Every now and then when I’m in an ambitious reflective mood I’ll launch an archive of my old work blog and scan through several posts. I guess I still wonder what happened. I know I’ll never figure it out.
I found an old post from 2007 that I used to ask colleagues about false claims of diversity in advertising. I worked in a predominantly white department in a predominantly white university. Photos of people of color were precious commodities- using photoshop, I’d lift the people out and place them in ads or in news photos. A director called getting a photo of a black woman “double dipping.” I had problems with the lie, but at the same time saw some value in trying to create a welcoming atmosphere to encourage people of color to participate.The post had a couple of smart comments, one from the departments CIO. After spinning a brief anecdote, he claimed he was for demonstrations of diversity.
The triteness of the diversity campaigns that I saw online and on campus was an embarrassment. The poster above was a shot at an honest diversity campaign. I had others using the same theme- several of the same women wondering why somebody thought their perfume was too strong. Well, that was the idea anyway. I thought it was honest, clever, and fun, but people didn’t beat a path to my door. I think the model, Mark, had fun.

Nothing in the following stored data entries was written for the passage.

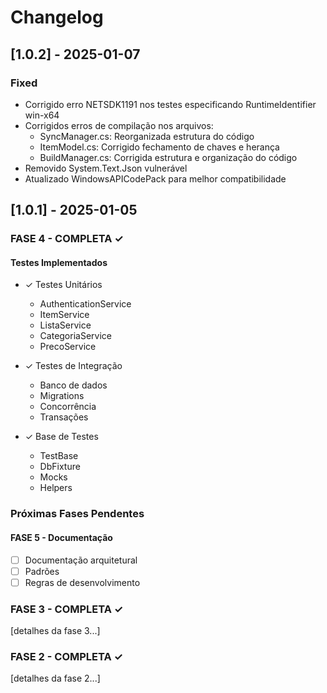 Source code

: # Changelog

## [1.0.2] - 2025-01-07
### Fixed
- Corrigido erro NETSDK1191 nos testes especificando RuntimeIdentifier win-x64
- Corrigidos erros de compilação nos arquivos:
  - SyncManager.cs: Reorganizada estrutura do código
  - ItemModel.cs: Corrigido fechamento de chaves e herança
  - BuildManager.cs: Corrigida estrutura e organização do código
- Removido System.Text.Json vulnerável
- Atualizado WindowsAPICodePack para melhor compatibilidade

## [1.0.1] - 2025-01-05

### FASE 4 - COMPLETA ✓

#### Testes Implementados
- ✓ Testes Unitários
  - AuthenticationService
  - ItemService
  - ListaService
  - CategoriaService
  - PrecoService
  
- ✓ Testes de Integração
  - Banco de dados
  - Migrations
  - Concorrência
  - Transações

- ✓ Base de Testes
  - TestBase
  - DbFixture
  - Mocks
  - Helpers

### Próximas Fases Pendentes

#### FASE 5 - Documentação
- [ ] Documentação arquitetural
- [ ] Padrões
- [ ] Regras de desenvolvimento

### FASE 3 - COMPLETA ✓
[detalhes da fase 3...]

### FASE 2 - COMPLETA ✓
[detalhes da fase 2...]
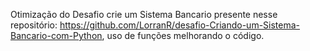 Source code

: Otimização do Desafio crie um Sistema Bancario presente nesse repositório: https://github.com/LorranR/desafio-Criando-um-Sistema-Bancario-com-Python, uso de funções melhorando o código.
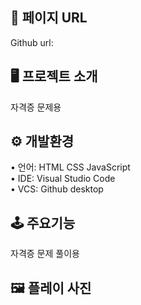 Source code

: ## 🔗 페이지 URL 
Github url: 

## 🖥 프로젝트 소개 

자격증 문제용 

## ⚙️ 개발환경  

• 언어: HTML CSS JavaScript  
• IDE: Visual Studio Code  
• VCS: Github desktop   

## 🕹 주요기능  

자격증 문제 풀이용  

## 🖼 플레이 사진
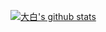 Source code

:[![大白's github stats](https://github-readme-stats.vercel.app/api?username=lvgithub&show_icons=true&theme=cobalt)](https://github.com/lvgithub/lvgithub)

<!--
**lvgithub/lvgithub** is a ✨ _special_ ✨ repository because its `README.md` (this file) appears on your GitHub profile.

Here are some ideas to get you started:

- 🔭 I’m currently working on ...
- 🌱 I’m currently learning ...
- 👯 I’m looking to collaborate on ...
- 🤔 I’m looking for help with ...
- 💬 Ask me about ...
- 📫 How to reach me: ...
- 😄 Pronouns: ...
- ⚡ Fun fact: ...
-->
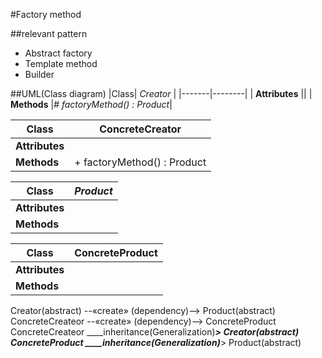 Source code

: #Factory method

##relevant pattern
- Abstract factory
- Template method
- Builder


##UML(Class diagram)
|Class| *Creator* |
|-------|--------|
| **Attributes** ||
| **Methods** |*# factoryMethod() : Product*|



|Class| ConcreteCreator |
|-------|--------|
| **Attributes** ||
| **Methods** |+ factoryMethod() : Product|



|Class| *Product* |
|-------|--------|
| **Attributes** ||
| **Methods** ||



|Class| ConcreteProduct |
|-------|--------|
| **Attributes** ||
| **Methods** ||


Creator(abstract) --«create» (dependency)--> Product(abstract)  
ConcreteCreateor --«create» (dependency)--> ConcreteProduct  
ConcreteCreateor  ____inheritance(Generalization)_____> Creator(abstract)  
ConcreteProduct ____inheritance(Generalization)_____> Product(abstract)  
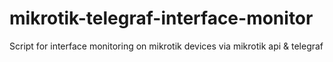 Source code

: # mikrotik-telegraf-interface-monitor
Script for interface monitoring on mikrotik devices via mikrotik api &amp; telegraf
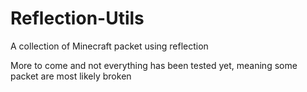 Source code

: # Reflection-Utils
A collection of Minecraft packet using reflection

More to come and not everything has been tested yet, meaning some packet are most likely broken
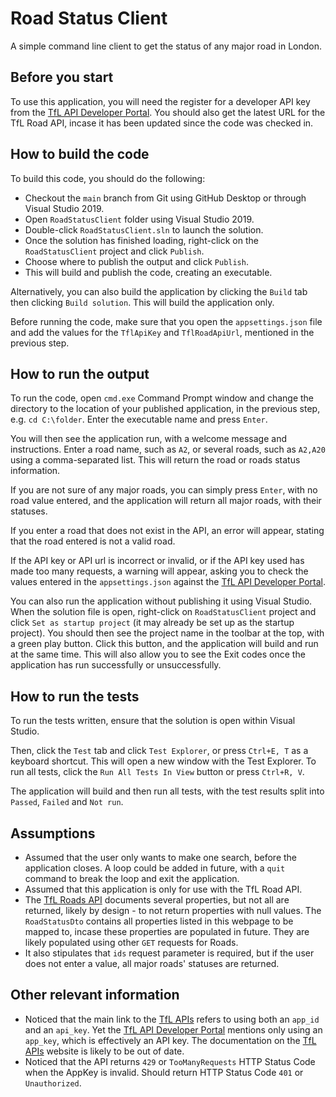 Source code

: # Road Status Client

A simple command line client to get the status of any major road in London.

## Before you start

To use this application, you will need the register for a developer API key from the [TfL API Developer Portal](https://api-portal.tfl.gov.uk/). You should also get the latest URL for the TfL Road API, incase it has been updated since the code was checked in.

## How to build the code

To build this code, you should do the following:

- Checkout the `main` branch from Git using GitHub Desktop or through Visual Studio 2019.
- Open `RoadStatusClient` folder using Visual Studio 2019.
- Double-click `RoadStatusClient.sln` to launch the solution.
- Once the solution has finished loading, right-click on the `RoadStatusClient` project and click `Publish`.
- Choose where to publish the output and click `Publish`.
- This will build and publish the code, creating an executable.

Alternatively, you can also build the application by clicking the `Build` tab then clicking `Build solution`. This will build the application only.

Before running the code, make sure that you open the `appsettings.json` file and add the values for the `TflApiKey` and `TflRoadApiUrl`, mentioned in the previous step.

## How to run the output

To run the code, open `cmd.exe` Command Prompt window and change the directory to the location of your published application, in the previous step, e.g. `cd C:\folder`. Enter the executable name and press `Enter`.

You will then see the application run, with a welcome message and instructions. Enter a road name, such as `A2`, or several roads, such as `A2,A20` using a comma-separated list. This will return the road or roads status information.

If you are not sure of any major roads, you can simply press `Enter`, with no road value entered, and the application will return all major roads, with their statuses.

If you enter a road that does not exist in the API, an error will appear, stating that the road entered is not a valid road.

If the API key or API url is incorrect or invalid, or if the API key used has made too many requests, a warning will appear, asking you to check the values entered in the `appsettings.json` against the [TfL API Developer Portal](https://api-portal.tfl.gov.uk/).

You can also run the application without publishing it using Visual Studio. When the solution file is open, right-click on `RoadStatusClient` project and click `Set as startup project` (it may already be set up as the startup project). You should then see the project name in the toolbar at the top, with a green play button. Click this button, and the application will build and run at the same time. This will also allow you to see the Exit codes once the application has run successfully or unsuccessfully.

## How to run the tests

To run the tests written, ensure that the solution is open within Visual Studio.

Then, click the `Test` tab and click `Test Explorer`, or press `Ctrl+E, T` as a keyboard shortcut. This will open a new window with the Test Explorer. To run all tests, click the `Run All Tests In View` button or press `Ctrl+R, V`.

The application will build and then run all tests, with the test results split into `Passed`, `Failed` and `Not run`.

## Assumptions

- Assumed that the user only wants to make one search, before the application closes. A loop could be added in future, with a `quit` command to break the loop and exit the application.
- Assumed that this application is only for use with the TfL Road API.
- The [TfL Roads API](https://api-portal.tfl.gov.uk/api-details#api=Road&operation=Road_GetByPathIds) documents several properties, but not all are returned, likely by design - to not return properties with null values. The `RoadStatusDto` contains all properties listed in this webpage to be mapped to, incase these properties are populated in future. They are likely populated using other `GET` requests for Roads.
- It also stipulates that `ids` request parameter is required, but if the user does not enter a value, all major roads' statuses are returned.

## Other relevant information

- Noticed that the main link to the [TfL APIs](https://api.tfl.gov.uk/) refers to using both an `app_id` and an `api_key`. Yet the [TfL API Developer Portal](https://api-portal.tfl.gov.uk/) mentions only using an `app_key`, which is effectively an API key. The documentation on the [TfL APIs](https://api.tfl.gov.uk/) website is likely to be out of date.
- Noticed that the API returns `429` or `TooManyRequests` HTTP Status Code when the AppKey is invalid. Should return HTTP Status Code `401` or `Unauthorized`.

Several years after my retirement in 2012, I was experimenting with image search. For no reason other than its obscurity I searched on my diversity poster. It came up as having been used in someone else’s blog about a year after I made it. The gentleman’s post called diversity advertising crap, then went on, “The problem, of course, is finding an execution – particularly a visual execution – that isn’t predictable, patronising or already done to death.” He went on to say that he’d found some approaches that weren’t brilliant or entirely rubbish- but with a low puke factor. His first one? Yep, “Try this internal poster from the IT department at Penn State University:”
I sent the guy a note thanking him for something that happened so long ago. He returned a nice note, ending with some good advice: “Don’t spend too much time looking back in your retirement, by the way.”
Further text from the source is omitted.